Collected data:
[Start of section]
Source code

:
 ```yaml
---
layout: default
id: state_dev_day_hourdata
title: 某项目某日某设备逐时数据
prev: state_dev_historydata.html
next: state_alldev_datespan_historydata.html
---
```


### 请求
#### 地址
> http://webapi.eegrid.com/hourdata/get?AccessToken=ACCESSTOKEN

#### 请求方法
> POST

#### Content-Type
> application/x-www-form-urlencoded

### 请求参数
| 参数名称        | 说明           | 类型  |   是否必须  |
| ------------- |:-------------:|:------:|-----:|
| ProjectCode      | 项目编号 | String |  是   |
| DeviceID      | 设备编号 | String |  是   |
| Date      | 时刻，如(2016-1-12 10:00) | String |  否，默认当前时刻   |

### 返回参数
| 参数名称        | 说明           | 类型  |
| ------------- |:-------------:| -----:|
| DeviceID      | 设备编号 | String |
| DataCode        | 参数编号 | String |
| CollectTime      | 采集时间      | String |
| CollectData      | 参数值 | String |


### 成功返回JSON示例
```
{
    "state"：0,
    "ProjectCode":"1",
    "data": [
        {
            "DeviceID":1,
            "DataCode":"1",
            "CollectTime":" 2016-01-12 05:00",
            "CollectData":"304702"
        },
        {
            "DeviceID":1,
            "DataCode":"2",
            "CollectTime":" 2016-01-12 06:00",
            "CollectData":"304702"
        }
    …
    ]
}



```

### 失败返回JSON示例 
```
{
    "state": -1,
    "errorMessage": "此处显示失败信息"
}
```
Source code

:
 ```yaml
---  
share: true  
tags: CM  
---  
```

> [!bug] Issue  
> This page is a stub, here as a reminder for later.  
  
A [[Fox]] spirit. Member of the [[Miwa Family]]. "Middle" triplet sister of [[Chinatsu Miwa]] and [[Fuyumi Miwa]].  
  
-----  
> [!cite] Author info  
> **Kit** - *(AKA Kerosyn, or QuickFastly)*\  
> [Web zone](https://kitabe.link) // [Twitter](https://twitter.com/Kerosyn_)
[End of section]
#### Action item
Reproduce the data exactly. Keep every line intact.

#### Reply to the exercise
Source code

:
 ```yaml
---
layout: default
id: state_dev_day_hourdata
title: 某项目某日某设备逐时数据
prev: state_dev_historydata.html
next: state_alldev_datespan_historydata.html
---
```


### 请求
#### 地址
> http://webapi.eegrid.com/hourdata/get?AccessToken=ACCESSTOKEN

#### 请求方法
> POST

#### Content-Type
> application/x-www-form-urlencoded

### 请求参数
| 参数名称        | 说明           | 类型  |   是否必须  |
| ------------- |:-------------:|:------:|-----:|
| ProjectCode      | 项目编号 | String |  是   |
| DeviceID      | 设备编号 | String |  是   |
| Date      | 时刻，如(2016-1-12 10:00) | String |  否，默认当前时刻   |

### 返回参数
| 参数名称        | 说明           | 类型  |
| ------------- |:-------------:| -----:|
| DeviceID      | 设备编号 | String |
| DataCode        | 参数编号 | String |
| CollectTime      | 采集时间      | String |
| CollectData      | 参数值 | String |


### 成功返回JSON示例
```
{
    "state"：0,
    "ProjectCode":"1",
    "data": [
        {
            "DeviceID":1,
            "DataCode":"1",
            "CollectTime":" 2016-01-12 05:00",
            "CollectData":"304702"
        },
        {
            "DeviceID":1,
            "DataCode":"2",
            "CollectTime":" 2016-01-12 06:00",
            "CollectData":"304702"
        }
    …
    ]
}



```

### 失败返回JSON示例 
```
{
    "state": -1,
    "errorMessage": "此处显示失败信息"
}
```
Source code

:
 ```yaml
---  
share: true  
tags: CM  
---  
```

> [!bug] Issue  
> This page is a stub, here as a reminder for later.  
  
A [[Fox]] spirit. Member of the [[Miwa Family]]. "Middle" triplet sister of [[Chinatsu Miwa]] and [[Fuyumi Miwa]].  
  
-----  
> [!cite] Author info  
> **Kit** - *(AKA Kerosyn, or QuickFastly)*\  
> [Web zone](https://kitabe.link) // [Twitter](https://twitter.com/Kerosyn_)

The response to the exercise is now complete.